Data items
'''
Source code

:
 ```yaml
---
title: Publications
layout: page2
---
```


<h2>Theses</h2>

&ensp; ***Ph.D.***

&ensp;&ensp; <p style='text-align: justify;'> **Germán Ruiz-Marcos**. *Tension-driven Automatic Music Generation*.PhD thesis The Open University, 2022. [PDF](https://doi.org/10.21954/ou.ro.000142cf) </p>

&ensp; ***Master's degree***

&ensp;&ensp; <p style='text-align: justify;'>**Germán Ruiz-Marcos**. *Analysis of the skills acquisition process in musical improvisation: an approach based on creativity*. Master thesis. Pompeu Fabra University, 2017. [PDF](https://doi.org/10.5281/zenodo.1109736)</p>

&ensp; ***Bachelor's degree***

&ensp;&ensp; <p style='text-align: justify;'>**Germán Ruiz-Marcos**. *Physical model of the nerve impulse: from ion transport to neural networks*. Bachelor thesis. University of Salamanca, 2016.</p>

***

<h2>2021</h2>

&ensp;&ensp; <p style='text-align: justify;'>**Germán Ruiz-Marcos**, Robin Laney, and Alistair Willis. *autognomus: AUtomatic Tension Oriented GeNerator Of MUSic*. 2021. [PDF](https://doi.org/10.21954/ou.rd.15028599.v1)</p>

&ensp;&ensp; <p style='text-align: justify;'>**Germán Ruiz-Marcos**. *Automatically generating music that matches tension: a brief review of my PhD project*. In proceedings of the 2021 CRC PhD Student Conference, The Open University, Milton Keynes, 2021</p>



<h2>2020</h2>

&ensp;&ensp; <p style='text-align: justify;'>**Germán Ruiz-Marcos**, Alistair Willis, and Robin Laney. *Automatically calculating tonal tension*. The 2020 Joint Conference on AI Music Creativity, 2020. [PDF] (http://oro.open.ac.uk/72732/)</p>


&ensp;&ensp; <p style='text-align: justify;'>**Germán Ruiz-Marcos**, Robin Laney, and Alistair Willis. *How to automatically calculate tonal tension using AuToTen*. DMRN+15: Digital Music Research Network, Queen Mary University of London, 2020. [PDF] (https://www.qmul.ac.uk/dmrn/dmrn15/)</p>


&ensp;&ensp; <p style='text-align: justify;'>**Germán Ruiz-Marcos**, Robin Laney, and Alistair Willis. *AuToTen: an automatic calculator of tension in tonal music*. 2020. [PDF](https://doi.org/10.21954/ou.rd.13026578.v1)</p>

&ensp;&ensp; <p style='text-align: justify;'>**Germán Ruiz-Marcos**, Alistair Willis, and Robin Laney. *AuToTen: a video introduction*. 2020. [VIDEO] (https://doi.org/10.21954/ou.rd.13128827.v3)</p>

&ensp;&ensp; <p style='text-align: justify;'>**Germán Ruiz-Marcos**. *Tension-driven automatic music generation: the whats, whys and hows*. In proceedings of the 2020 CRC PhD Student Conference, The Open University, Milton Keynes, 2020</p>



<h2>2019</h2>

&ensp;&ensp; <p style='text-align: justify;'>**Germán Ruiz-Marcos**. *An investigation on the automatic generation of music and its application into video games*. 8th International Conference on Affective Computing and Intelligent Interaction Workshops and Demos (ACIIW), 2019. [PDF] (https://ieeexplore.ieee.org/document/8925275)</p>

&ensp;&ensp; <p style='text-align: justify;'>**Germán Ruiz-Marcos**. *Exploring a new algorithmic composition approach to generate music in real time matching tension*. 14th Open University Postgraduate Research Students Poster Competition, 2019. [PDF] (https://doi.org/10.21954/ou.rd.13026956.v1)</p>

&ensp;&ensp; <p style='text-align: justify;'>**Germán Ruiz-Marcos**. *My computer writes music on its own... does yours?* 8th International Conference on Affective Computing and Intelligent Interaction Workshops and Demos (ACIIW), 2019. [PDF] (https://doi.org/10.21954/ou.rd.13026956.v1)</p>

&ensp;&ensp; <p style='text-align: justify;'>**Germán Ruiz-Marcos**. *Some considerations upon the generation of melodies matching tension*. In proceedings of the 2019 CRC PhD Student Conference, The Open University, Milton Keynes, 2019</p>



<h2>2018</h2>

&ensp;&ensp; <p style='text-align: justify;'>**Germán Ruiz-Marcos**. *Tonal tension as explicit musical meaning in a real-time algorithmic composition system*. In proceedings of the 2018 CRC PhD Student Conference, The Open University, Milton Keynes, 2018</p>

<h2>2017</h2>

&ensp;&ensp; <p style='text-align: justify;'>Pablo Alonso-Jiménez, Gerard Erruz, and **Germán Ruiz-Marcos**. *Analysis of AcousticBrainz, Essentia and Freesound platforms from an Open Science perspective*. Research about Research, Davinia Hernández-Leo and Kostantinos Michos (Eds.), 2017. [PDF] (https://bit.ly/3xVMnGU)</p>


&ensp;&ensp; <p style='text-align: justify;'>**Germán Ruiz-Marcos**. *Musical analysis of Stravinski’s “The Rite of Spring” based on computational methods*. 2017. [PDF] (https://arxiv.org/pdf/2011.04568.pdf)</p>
'''
'''
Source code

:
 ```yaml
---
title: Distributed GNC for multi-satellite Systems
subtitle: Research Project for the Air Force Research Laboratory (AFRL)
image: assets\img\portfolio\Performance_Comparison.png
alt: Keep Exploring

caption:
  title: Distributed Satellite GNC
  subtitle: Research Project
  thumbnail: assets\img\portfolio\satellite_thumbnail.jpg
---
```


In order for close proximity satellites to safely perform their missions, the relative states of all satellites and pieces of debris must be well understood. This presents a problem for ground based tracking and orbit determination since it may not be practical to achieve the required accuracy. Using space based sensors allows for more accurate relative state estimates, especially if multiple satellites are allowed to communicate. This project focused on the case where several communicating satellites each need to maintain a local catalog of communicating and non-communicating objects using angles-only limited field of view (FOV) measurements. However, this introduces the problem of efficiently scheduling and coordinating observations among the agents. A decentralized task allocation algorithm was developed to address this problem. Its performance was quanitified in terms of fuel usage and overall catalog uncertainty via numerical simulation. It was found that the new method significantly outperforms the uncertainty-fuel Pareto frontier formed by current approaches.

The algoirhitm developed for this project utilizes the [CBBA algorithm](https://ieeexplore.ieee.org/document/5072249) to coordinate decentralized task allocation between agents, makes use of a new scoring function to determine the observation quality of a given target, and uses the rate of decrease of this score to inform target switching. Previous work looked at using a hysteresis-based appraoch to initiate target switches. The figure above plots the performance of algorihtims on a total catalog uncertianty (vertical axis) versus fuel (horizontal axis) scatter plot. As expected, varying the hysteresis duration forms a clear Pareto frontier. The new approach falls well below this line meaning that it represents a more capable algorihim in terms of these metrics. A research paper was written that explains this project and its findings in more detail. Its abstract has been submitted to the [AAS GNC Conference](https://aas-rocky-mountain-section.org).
'''
'''
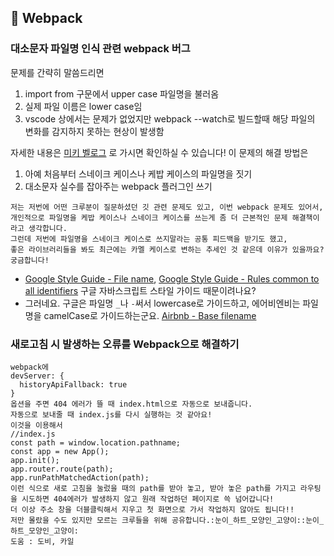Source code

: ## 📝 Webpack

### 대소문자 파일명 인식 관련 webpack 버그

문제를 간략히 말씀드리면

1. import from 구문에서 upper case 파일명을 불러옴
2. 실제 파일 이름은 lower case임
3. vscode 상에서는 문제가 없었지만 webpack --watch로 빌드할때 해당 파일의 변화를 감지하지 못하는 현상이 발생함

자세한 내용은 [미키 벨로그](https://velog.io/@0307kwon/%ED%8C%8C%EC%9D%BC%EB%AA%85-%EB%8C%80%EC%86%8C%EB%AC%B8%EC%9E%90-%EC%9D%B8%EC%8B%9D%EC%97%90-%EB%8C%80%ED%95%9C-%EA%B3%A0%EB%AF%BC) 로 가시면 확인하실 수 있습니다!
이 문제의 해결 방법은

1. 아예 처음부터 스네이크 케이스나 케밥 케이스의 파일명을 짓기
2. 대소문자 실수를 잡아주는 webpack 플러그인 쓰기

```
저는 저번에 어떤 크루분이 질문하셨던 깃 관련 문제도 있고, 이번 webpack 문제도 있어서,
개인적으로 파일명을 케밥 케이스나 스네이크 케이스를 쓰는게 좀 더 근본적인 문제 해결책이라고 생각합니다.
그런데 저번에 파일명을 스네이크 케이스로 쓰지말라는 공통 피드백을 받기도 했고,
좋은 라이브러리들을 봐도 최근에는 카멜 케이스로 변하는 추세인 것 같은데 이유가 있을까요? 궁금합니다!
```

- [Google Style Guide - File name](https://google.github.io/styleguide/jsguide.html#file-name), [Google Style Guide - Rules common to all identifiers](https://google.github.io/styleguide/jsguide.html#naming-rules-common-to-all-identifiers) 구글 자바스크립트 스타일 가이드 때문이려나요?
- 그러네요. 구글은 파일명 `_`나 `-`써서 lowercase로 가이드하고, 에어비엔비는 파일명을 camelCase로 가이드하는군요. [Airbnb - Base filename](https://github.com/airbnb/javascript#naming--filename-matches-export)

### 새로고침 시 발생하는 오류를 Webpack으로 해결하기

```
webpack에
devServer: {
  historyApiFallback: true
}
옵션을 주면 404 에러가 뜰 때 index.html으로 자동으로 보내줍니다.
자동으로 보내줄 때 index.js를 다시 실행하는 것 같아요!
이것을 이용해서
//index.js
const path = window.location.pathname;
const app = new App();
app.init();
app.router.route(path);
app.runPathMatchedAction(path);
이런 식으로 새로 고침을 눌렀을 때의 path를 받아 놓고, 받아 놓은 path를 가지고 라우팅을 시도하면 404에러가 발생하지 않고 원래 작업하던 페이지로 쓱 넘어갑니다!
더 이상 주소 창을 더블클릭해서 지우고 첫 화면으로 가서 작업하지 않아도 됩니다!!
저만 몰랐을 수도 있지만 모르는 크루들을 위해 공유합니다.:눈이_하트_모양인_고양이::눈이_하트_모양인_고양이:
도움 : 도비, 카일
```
'''
# [TO DO]
State the number of lines above that include "thesis", and nothing further.

# [EXPECTED ANSWER]
3